I am delighted to be teaching Copyright again next year after not doing so for three years and so I find my mind drawn each day to topics for the class. The first day of class is very much a day for fundamentals and I took a stab at some of those in a post on this blog a year or so ago. Recently, I have been thinking about urinals, unmade beds, and former president Gerald R. Ford. Let me walk through a hypo and then I will try to link up that seemingly odd collection.

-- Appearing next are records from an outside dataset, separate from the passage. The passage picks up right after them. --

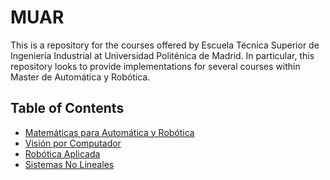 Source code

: # MUAR

This is a repository for the courses offered by Escuela Técnica Superior de Ingeniería Industrial
at Universidad Politénica de Madrid.
In particular, this repository looks to provide implementations for several courses within Master
de Automática y Robótica.

## Table of Contents

- [Matemáticas para Automática y Robótica](./53001578)
- [Visión por Computador]()
- [Robótica Aplicada]()
- [Sistemas No Lineales]()
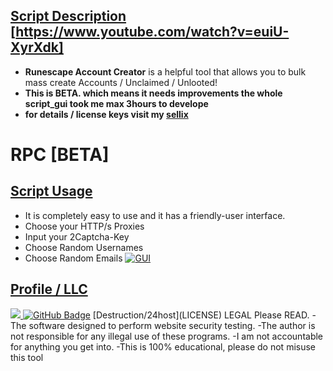 





## [Script Description](#) [https://www.youtube.com/watch?v=euiU-XyrXdk]

- **Runescape Account Creator** is a helpful tool that allows you to bulk mass create Accounts / Unclaimed / Unlooted!
- **This is BETA. which means it needs improvements the whole script_gui took me max 3hours to develope** 
- **for details / license keys visit my [sellix](https://destruction.sellix.io/)** 
# RPC [BETA]
## [Script Usage](#)
- It is completely easy to use and it has a friendly-user interface.
- Choose your HTTP/s Proxies
- Input your 2Captcha-Key
- Choose Random Usernames
- Choose Random Emails
 <a href=""><img src="https://cdn.sellix.io/storefront/a12e69fdd066b9a010d95b1cf3dfbdd001fcecb0/68747470733a2f2f692e696d6775722e636f6d2f665463774a4f702e706e67" alt="GUI">

##  **Profile / LLC**
 </a>
<a href="https://github.com/Meghna-DAS/github-profile-views-counter">
<img src="https://komarev.com/ghpvc/?username=24hoster">
</a>
<a href="https://github.com/24host?tab=followers"><img src="https://img.shields.io/github/followers/24hoster?label=Followers&style=social" alt="GitHub Badge"></a>
[Destruction/24host](LICENSE)
LEGAL Please READ.
-The software designed to perform website security testing.
-The author is not responsible for any illegal use of these programs.
-I am not accountable for anything you get into.
-This is 100% educational, please do not misuse this tool

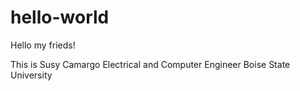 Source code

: # hello-world

Hello my frieds!

This is Susy Camargo
Electrical and Computer Engineer
Boise State University
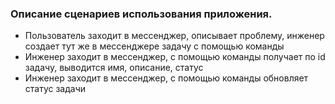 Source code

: ### Описание сценариев использования приложения. 

- Пользователь заходит в мессенджер, описывает проблему, инженер создает тут же в мессенджере задачу с помощью команды
- Инженер заходит в мессенджер, с помощью команды получает по id задачу, выводится имя, описание, статус
- Инженер заходит в мессенджер, с помощью команды обновляет статус задачи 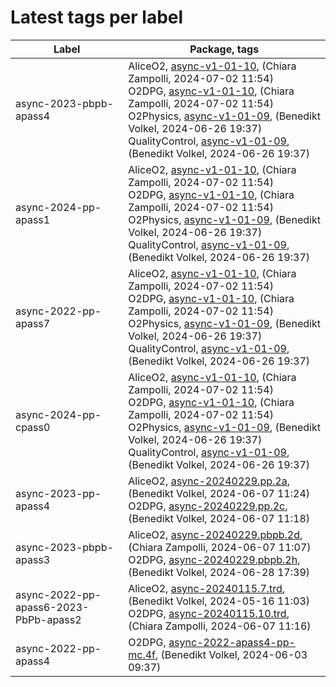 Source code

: # Latest tags per label

| Label | Package, tags |
| --- | --- |
| async-2023-pbpb-apass4 | AliceO2, [async-v1-01-10](https://github.com/AliceO2Group/AliceO2/tree/async-v1-01-10), (Chiara Zampolli, 2024-07-02 11:54)<br>O2DPG, [async-v1-01-10](https://github.com/AliceO2Group/O2DPG/tree/async-v1-01-10), (Chiara Zampolli, 2024-07-02 11:54)<br>O2Physics, [async-v1-01-09](https://github.com/AliceO2Group/O2Physics/tree/async-v1-01-09), (Benedikt Volkel, 2024-06-26 19:37)<br>QualityControl, [async-v1-01-09](https://github.com/AliceO2Group/QualityControl/tree/async-v1-01-09), (Benedikt Volkel, 2024-06-26 19:37) |
| async-2024-pp-apass1 | AliceO2, [async-v1-01-10](https://github.com/AliceO2Group/AliceO2/tree/async-v1-01-10), (Chiara Zampolli, 2024-07-02 11:54)<br>O2DPG, [async-v1-01-10](https://github.com/AliceO2Group/O2DPG/tree/async-v1-01-10), (Chiara Zampolli, 2024-07-02 11:54)<br>O2Physics, [async-v1-01-09](https://github.com/AliceO2Group/O2Physics/tree/async-v1-01-09), (Benedikt Volkel, 2024-06-26 19:37)<br>QualityControl, [async-v1-01-09](https://github.com/AliceO2Group/QualityControl/tree/async-v1-01-09), (Benedikt Volkel, 2024-06-26 19:37) |
| async-2022-pp-apass7 | AliceO2, [async-v1-01-10](https://github.com/AliceO2Group/AliceO2/tree/async-v1-01-10), (Chiara Zampolli, 2024-07-02 11:54)<br>O2DPG, [async-v1-01-10](https://github.com/AliceO2Group/O2DPG/tree/async-v1-01-10), (Chiara Zampolli, 2024-07-02 11:54)<br>O2Physics, [async-v1-01-09](https://github.com/AliceO2Group/O2Physics/tree/async-v1-01-09), (Benedikt Volkel, 2024-06-26 19:37)<br>QualityControl, [async-v1-01-09](https://github.com/AliceO2Group/QualityControl/tree/async-v1-01-09), (Benedikt Volkel, 2024-06-26 19:37) |
| async-2024-pp-cpass0 | AliceO2, [async-v1-01-10](https://github.com/AliceO2Group/AliceO2/tree/async-v1-01-10), (Chiara Zampolli, 2024-07-02 11:54)<br>O2DPG, [async-v1-01-10](https://github.com/AliceO2Group/O2DPG/tree/async-v1-01-10), (Chiara Zampolli, 2024-07-02 11:54)<br>O2Physics, [async-v1-01-09](https://github.com/AliceO2Group/O2Physics/tree/async-v1-01-09), (Benedikt Volkel, 2024-06-26 19:37)<br>QualityControl, [async-v1-01-09](https://github.com/AliceO2Group/QualityControl/tree/async-v1-01-09), (Benedikt Volkel, 2024-06-26 19:37) |
| async-2023-pp-apass4 | AliceO2, [async-20240229.pp.2a](https://github.com/AliceO2Group/AliceO2/tree/async-20240229.pp.2a), (Benedikt Volkel, 2024-06-07 11:24)<br>O2DPG, [async-20240229.pp.2c](https://github.com/AliceO2Group/O2DPG/tree/async-20240229.pp.2c), (Benedikt Volkel, 2024-06-07 11:18) |
| async-2023-pbpb-apass3 | AliceO2, [async-20240229.pbpb.2d](https://github.com/AliceO2Group/AliceO2/tree/async-20240229.pbpb.2d), (Chiara Zampolli, 2024-06-07 11:07)<br>O2DPG, [async-20240229.pbpb.2h](https://github.com/AliceO2Group/O2DPG/tree/async-20240229.pbpb.2h), (Benedikt Volkel, 2024-06-28 17:39) |
| async-2022-pp-apass6-2023-PbPb-apass2 | AliceO2, [async-20240115.7.trd](https://github.com/AliceO2Group/AliceO2/tree/async-20240115.7.trd), (Benedikt Volkel, 2024-05-16 11:03)<br>O2DPG, [async-20240115.10.trd](https://github.com/AliceO2Group/O2DPG/tree/async-20240115.10.trd), (Chiara Zampolli, 2024-06-07 11:16) |
| async-2022-pp-apass4 | O2DPG, [async-2022-apass4-pp-mc.4f](https://github.com/AliceO2Group/O2DPG/tree/async-2022-apass4-pp-mc.4f), (Benedikt Volkel, 2024-06-03 09:37) |
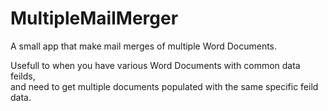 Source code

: # MultipleMailMerger
A small app that make mail merges of multiple Word Documents. 

Usefull to when you have various Word Documents with common data feilds,  
and need to get multiple documents populated with the same specific feild data.
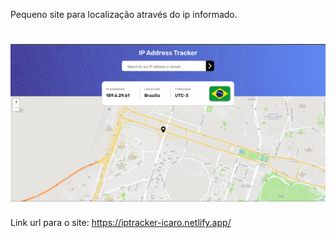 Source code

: Pequeno site para localização através do ip informado.


<h1 align="center">
  <img alt="iptracker" title="#iptracker" src="./src/assets/iptracker.png" />
</h1>


Link url para o site: https://iptracker-icaro.netlify.app/ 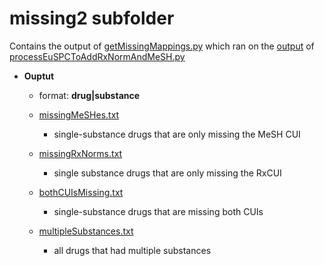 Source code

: missing2 subfolder
==================

Contains the output of [getMissingMappings.py](https://github.com/OHDSI/KnowledgeBase/blob/master/EuSPC/getMissingMappings.py) which ran on the [output](https://github.com/OHDSI/KnowledgeBase/blob/master/EuSPC/FinalRepository_DLP30Jun2012_withCUIs_v2.csv) of [processEuSPCToAddRxNormAndMeSH.py](processEuSPCToAddRxNormAndMeSH.py)

- **Ouptut**
	- format: **drug|substance**
	
	- [missingMeSHes.txt](https://github.com/OHDSI/KnowledgeBase/blob/master/EuSPC/missing2/missingMeSHes.txt)
		- single-substance drugs that are only missing the MeSH CUI
	- [missingRxNorms.txt](https://github.com/OHDSI/KnowledgeBase/blob/master/EuSPC/missing2/missingRxNorms.txt)
		- single substance drugs that are only missing the RxCUI
	- [bothCUIsMissing.txt](https://github.com/OHDSI/KnowledgeBase/blob/master/EuSPC/missing2/bothCUIsMissing.txt)
		- single-substance drugs that are missing both CUIs
	- [multipleSubstances.txt](https://github.com/OHDSI/KnowledgeBase/blob/master/EuSPC/missing2/multipleSubstances.txt)
		- all drugs that had multiple substances
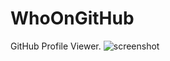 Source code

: # WhoOnGitHub
GitHub Profile Viewer.
![screenshot](https://pbs.twimg.com/media/B_LBC8DU8AAmqoy.png)
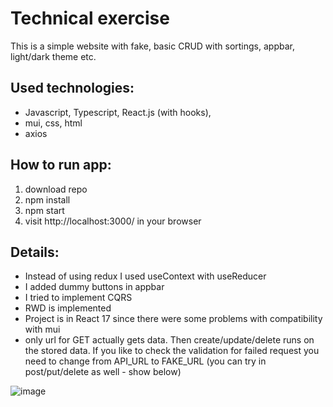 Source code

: # Technical exercise

This is a simple website with fake, basic CRUD with sortings, appbar, light/dark theme etc.

## Used technologies:
- Javascript, Typescript, React.js (with hooks), 
- mui, css, html
- axios

## How to run app:
1. download repo
2. npm install
3. npm start
4. visit http://localhost:3000/ in your browser

## Details:
* Instead of using redux I used useContext with useReducer
* I added dummy buttons in appbar
* I tried to implement CQRS
* RWD is implemented
* Project is in React 17 since there were some problems with compatibility with mui
* only url for GET actually gets data. Then create/update/delete runs on the stored data. If you like to check the validation for failed request you need to change from API_URL to FAKE_URL (you can try in post/put/delete as well - show below) 

![image](https://user-images.githubusercontent.com/43199382/217274438-33261ed3-9d6c-464b-ba98-0ef819205c2b.png)
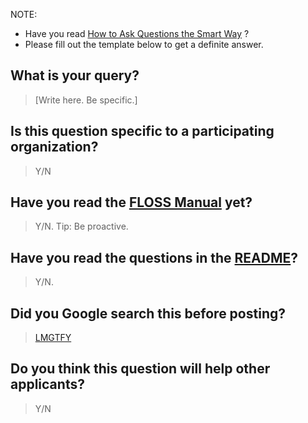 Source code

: NOTE:
 - Have you read [How to Ask Questions the Smart Way](http://www.catb.org/esr/faqs/smart-questions.html) ?
 - Please fill out the template below to get a definite answer.

## What is your query? 

> [Write here. Be specific.]

## Is this question specific to a participating organization?

> Y/N

## Have you read the [FLOSS Manual](http://write.flossmanuals.net/gsocstudentguide) yet?

> Y/N. Tip: Be proactive.

## Have you read the questions in the [README](https://github.com/OrkoHunter/gsoc-FAQs/blob/master/README.md)?

> Y/N.

## Did you Google search this before posting?

> [LMGTFY](https://www.google.com)

## Do you think this question will help other applicants?

> Y/N
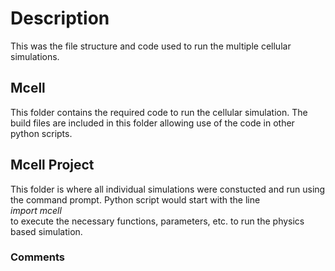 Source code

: # Description
This was the file structure and code used to run the multiple cellular simulations.

## Mcell
This folder contains the required code to run the cellular simulation. The build files are included
in this folder allowing use of the code in other python scripts.

## Mcell Project
This folder is where all individual simulations were constucted and run using the command prompt. 
Python script would start with the line <br/>
*import mcell* <br/>
to execute the necessary functions, parameters, etc. to run the physics based simulation. 

### Comments

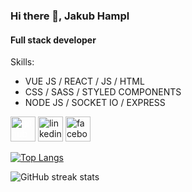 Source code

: ### Hi there 👋, Jakub Hampl
#### Full stack developer

Skills: 
* VUE JS / REACT / JS / HTML 
* CSS / SASS / STYLED COMPONENTS
* NODE JS / SOCKET IO / EXPRESS



[<img src='https://cdn.jsdelivr.net/npm/simple-icons@3.0.1/icons/github.svg' alt='github' height='40' style='color:white'>](https://github.com/Entita)  [<img src='https://cdn.jsdelivr.net/npm/simple-icons@3.0.1/icons/linkedin.svg' alt='linkedin' height='40'>](https://www.linkedin.com/in/jakub-hampl-4b1b981b4/)  [<img src='https://cdn.jsdelivr.net/npm/simple-icons@3.0.1/icons/facebook.svg' alt='facebook' height='40'>](https://www.facebook.com/EntitaK)  

[![Top Langs](https://github-readme-stats.vercel.app/api/top-langs/?username=Entita)](https://github.com/anuraghazra/github-readme-stats)

![GitHub streak stats](https://github-readme-streak-stats.herokuapp.com/?user=Entita)  
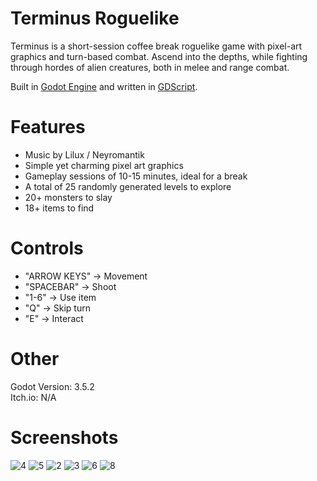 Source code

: # Terminus Roguelike
Terminus is a short-session coffee break roguelike game with pixel-art graphics and turn-based combat. Ascend into the depths, while fighting through hordes of alien creatures, both in melee and range combat. 
<br>

Built in [Godot Engine](https://godotengine.org/) and written in [GDScript](https://docs.godotengine.org/en/stable/index.html).

# Features
- Music by Lilux / Neyromantik
- Simple yet charming pixel art graphics
- Gameplay sessions of 10-15 minutes, ideal for a break
- A total of 25 randomly generated levels to explore
- 20+ monsters to slay
- 18+ items to find

# Controls
- "ARROW KEYS" -> Movement
- "SPACEBAR" -> Shoot
- "1-6" -> Use item
- "Q" -> Skip turn
- "E" -> Interact

# Other
Godot Version: 3.5.2
<br>
Itch.io: N/A

# Screenshots
![4](https://github.com/PavelProvotorov/Godot-Terminus-Roguelike/assets/15616120/9225830f-67c0-4a50-8ca3-aff72236c100)
![5](https://github.com/PavelProvotorov/Godot-Terminus-Roguelike/assets/15616120/f59d9bcb-ca56-4090-b8b5-7e12efcd268b)
![2](https://github.com/PavelProvotorov/Godot-Terminus-Roguelike/assets/15616120/809c52fd-95ea-4f81-9d8a-3ba29d914746)
![3](https://github.com/PavelProvotorov/Godot-Terminus-Roguelike/assets/15616120/0a366288-2484-4af7-bebe-ccd8faec781b)
![6](https://github.com/PavelProvotorov/Godot-Terminus-Roguelike/assets/15616120/d39f2d38-dfcb-4f67-94d7-d01a3b4a4461)
![8](https://github.com/PavelProvotorov/Godot-Terminus-Roguelike/assets/15616120/52e5361b-1c4e-40dc-9aed-be4743999fae)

We have two art galleries, call them East and West. Both are opening new shows and have one more piece to install on a central pedestal for the opening that evening. At gallery East, the Artist herself arrives to install the last piece, a 24-ounce half-empty Diet Coke cup, with a dented lid and a bendable straw sticking out of the lid. After much consideration, Artist figures out exactly the right placement of the cup on the pedestal. No title is attached to the work. Meanwhile, at gallery West, the final piece for installation can’t be found, but the show is to be opened without it. But a few minutes before the opening, an employee of gallery West accidentally sets her half-drunk 24-ounce Diet Coke cup on the pedestal in, it turns out, exactly the same spot and location as the corresponding cup at gallery East, thereby duplicating exactly the installation in gallery East. One art critic attends the show at East, while a second attends West, and each publishes a review of the show they attended in their local newspapers. Somewhat surprisingly, the reviews are word-for-word identical. Each focuses on the Diet Coke cup as capturing commentary on our outsized, disposable culture.
How does U.S. copyright law apply to this situation? We have two sets of duplicates – the newspaper reviews and the Diet Coke cups – and yet no copies. The core wrong of copyright is copying and, by assumption, there is no copying in my hypothetical. The core requirement of U.S. copyright law is an “original work of authorship fixed in any tangible medium of expression.” Original is understood to mean that the author didn’t copy the work from some other source; it doesn’t mean that no one else had ever created the work. The requirement is about the source of the expression and not about its overall novelty. Copyright law and patent law are quite different on this dimension. In copyright, independent creation is a full defense to an allegation of copyright infringement, while in patent law, for most purposes, independent creation means that you finished second in the race and get nothing. All of this means that each of the newspaper pieces will be fully copyrightable.